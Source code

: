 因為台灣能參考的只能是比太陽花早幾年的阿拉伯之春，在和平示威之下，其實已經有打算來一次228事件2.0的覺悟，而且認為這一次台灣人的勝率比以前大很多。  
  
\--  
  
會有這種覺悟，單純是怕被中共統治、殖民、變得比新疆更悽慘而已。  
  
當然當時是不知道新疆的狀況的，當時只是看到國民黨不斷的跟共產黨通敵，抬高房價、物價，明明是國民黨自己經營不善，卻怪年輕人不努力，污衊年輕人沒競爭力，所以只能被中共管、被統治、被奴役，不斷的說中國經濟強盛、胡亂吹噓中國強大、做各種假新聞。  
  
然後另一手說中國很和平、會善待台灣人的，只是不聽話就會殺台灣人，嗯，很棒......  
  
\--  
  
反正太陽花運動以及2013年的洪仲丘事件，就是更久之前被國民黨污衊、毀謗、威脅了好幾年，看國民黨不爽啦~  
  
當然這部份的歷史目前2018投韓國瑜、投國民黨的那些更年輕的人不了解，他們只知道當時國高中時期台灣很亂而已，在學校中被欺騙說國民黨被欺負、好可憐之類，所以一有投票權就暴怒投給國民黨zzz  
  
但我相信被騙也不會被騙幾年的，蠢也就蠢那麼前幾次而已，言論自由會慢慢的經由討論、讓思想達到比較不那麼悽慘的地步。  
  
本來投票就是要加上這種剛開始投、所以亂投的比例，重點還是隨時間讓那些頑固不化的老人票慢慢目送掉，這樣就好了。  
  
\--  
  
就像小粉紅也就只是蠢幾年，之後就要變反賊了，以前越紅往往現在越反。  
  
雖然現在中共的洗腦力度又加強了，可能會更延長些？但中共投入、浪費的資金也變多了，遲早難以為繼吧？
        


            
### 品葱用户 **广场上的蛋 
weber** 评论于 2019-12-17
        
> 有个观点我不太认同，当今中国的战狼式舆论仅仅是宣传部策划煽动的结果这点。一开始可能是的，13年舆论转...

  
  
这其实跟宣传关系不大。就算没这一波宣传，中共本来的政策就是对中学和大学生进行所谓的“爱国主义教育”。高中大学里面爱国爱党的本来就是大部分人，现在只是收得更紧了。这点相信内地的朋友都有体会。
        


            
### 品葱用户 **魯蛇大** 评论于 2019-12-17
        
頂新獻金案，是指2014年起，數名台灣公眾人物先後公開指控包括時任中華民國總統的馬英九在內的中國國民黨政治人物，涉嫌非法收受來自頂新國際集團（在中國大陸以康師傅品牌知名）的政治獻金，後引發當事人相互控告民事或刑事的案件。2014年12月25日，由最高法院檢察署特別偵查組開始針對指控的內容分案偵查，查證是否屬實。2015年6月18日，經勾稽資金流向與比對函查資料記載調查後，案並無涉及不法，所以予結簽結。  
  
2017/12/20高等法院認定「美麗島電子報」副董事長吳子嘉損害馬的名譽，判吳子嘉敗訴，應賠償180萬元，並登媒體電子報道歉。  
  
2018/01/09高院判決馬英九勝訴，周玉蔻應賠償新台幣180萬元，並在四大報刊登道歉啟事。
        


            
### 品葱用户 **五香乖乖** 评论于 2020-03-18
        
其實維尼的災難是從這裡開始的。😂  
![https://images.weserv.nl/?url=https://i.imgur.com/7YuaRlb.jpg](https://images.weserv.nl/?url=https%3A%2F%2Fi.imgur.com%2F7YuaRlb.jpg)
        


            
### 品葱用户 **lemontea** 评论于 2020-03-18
◆ ◆ ◆
→ AIM OF THE TASK
Precisely reproduce the lines of the entries, beginning at the first and ending at the one containing "weber** 评论于 2019-12-17". Add nothing.

→ RESPONSE TO THE EXERCISE
Source code

: 因為台灣能參考的只能是比太陽花早幾年的阿拉伯之春，在和平示威之下，其實已經有打算來一次228事件2.0的覺悟，而且認為這一次台灣人的勝率比以前大很多。  
  
\--  
  
會有這種覺悟，單純是怕被中共統治、殖民、變得比新疆更悽慘而已。  
  
當然當時是不知道新疆的狀況的，當時只是看到國民黨不斷的跟共產黨通敵，抬高房價、物價，明明是國民黨自己經營不善，卻怪年輕人不努力，污衊年輕人沒競爭力，所以只能被中共管、被統治、被奴役，不斷的說中國經濟強盛、胡亂吹噓中國強大、做各種假新聞。  
  
然後另一手說中國很和平、會善待台灣人的，只是不聽話就會殺台灣人，嗯，很棒......  
  
\--  
  
反正太陽花運動以及2013年的洪仲丘事件，就是更久之前被國民黨污衊、毀謗、威脅了好幾年，看國民黨不爽啦~  
  
當然這部份的歷史目前2018投韓國瑜、投國民黨的那些更年輕的人不了解，他們只知道當時國高中時期台灣很亂而已，在學校中被欺騙說國民黨被欺負、好可憐之類，所以一有投票權就暴怒投給國民黨zzz  
  
但我相信被騙也不會被騙幾年的，蠢也就蠢那麼前幾次而已，言論自由會慢慢的經由討論、讓思想達到比較不那麼悽慘的地步。  
  
本來投票就是要加上這種剛開始投、所以亂投的比例，重點還是隨時間讓那些頑固不化的老人票慢慢目送掉，這樣就好了。  
  
\--  
  
就像小粉紅也就只是蠢幾年，之後就要變反賊了，以前越紅往往現在越反。  
  
雖然現在中共的洗腦力度又加強了，可能會更延長些？但中共投入、浪費的資金也變多了，遲早難以為繼吧？
        


            
### 品葱用户 **广场上的蛋 
weber** 评论于 2019-12-17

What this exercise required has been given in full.